What this task involves ▸ Repeat exactly, please, the lines that begin at the start of the listing and end at the line holding "- **(b)** correcting".

Information provided ▸
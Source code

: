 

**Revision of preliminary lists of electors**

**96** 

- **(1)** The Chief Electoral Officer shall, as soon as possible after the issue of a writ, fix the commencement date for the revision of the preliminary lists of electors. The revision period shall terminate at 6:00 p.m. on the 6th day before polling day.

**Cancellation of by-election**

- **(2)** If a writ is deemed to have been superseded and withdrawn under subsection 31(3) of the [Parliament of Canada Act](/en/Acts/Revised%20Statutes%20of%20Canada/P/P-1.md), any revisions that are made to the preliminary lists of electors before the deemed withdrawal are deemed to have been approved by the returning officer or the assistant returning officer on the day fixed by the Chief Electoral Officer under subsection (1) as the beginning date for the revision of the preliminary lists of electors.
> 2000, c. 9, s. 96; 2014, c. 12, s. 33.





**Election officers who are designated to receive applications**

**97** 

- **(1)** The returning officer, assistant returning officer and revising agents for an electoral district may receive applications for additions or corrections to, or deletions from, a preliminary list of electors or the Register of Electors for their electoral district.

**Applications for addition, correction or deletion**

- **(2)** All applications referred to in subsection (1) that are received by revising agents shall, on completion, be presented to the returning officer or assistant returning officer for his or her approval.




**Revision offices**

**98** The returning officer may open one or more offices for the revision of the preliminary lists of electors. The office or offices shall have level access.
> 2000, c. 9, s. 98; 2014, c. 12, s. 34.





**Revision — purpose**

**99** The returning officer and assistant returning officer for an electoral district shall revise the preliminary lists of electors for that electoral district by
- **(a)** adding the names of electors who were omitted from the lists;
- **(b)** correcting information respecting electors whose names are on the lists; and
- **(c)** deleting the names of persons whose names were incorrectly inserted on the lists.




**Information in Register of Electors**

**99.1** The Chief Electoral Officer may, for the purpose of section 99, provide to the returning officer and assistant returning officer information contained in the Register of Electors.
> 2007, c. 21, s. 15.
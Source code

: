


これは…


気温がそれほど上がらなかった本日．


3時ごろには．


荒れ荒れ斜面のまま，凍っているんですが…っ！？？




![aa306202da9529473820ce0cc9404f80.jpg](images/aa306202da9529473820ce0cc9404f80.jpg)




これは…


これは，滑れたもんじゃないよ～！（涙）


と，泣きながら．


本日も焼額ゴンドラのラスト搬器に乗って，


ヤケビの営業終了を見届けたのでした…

Expected answer ▸
Source code

: 

**Revision of preliminary lists of electors**

**96** 

- **(1)** The Chief Electoral Officer shall, as soon as possible after the issue of a writ, fix the commencement date for the revision of the preliminary lists of electors. The revision period shall terminate at 6:00 p.m. on the 6th day before polling day.

**Cancellation of by-election**

- **(2)** If a writ is deemed to have been superseded and withdrawn under subsection 31(3) of the [Parliament of Canada Act](/en/Acts/Revised%20Statutes%20of%20Canada/P/P-1.md), any revisions that are made to the preliminary lists of electors before the deemed withdrawal are deemed to have been approved by the returning officer or the assistant returning officer on the day fixed by the Chief Electoral Officer under subsection (1) as the beginning date for the revision of the preliminary lists of electors.
> 2000, c. 9, s. 96; 2014, c. 12, s. 33.





**Election officers who are designated to receive applications**

**97** 

- **(1)** The returning officer, assistant returning officer and revising agents for an electoral district may receive applications for additions or corrections to, or deletions from, a preliminary list of electors or the Register of Electors for their electoral district.

**Applications for addition, correction or deletion**

- **(2)** All applications referred to in subsection (1) that are received by revising agents shall, on completion, be presented to the returning officer or assistant returning officer for his or her approval.




**Revision offices**

**98** The returning officer may open one or more offices for the revision of the preliminary lists of electors. The office or offices shall have level access.
> 2000, c. 9, s. 98; 2014, c. 12, s. 34.





**Revision — purpose**

**99** The returning officer and assistant returning officer for an electoral district shall revise the preliminary lists of electors for that electoral district by
- **(a)** adding the names of electors who were omitted from the lists;
- **(b)** correcting information respecting electors whose names are on the lists; and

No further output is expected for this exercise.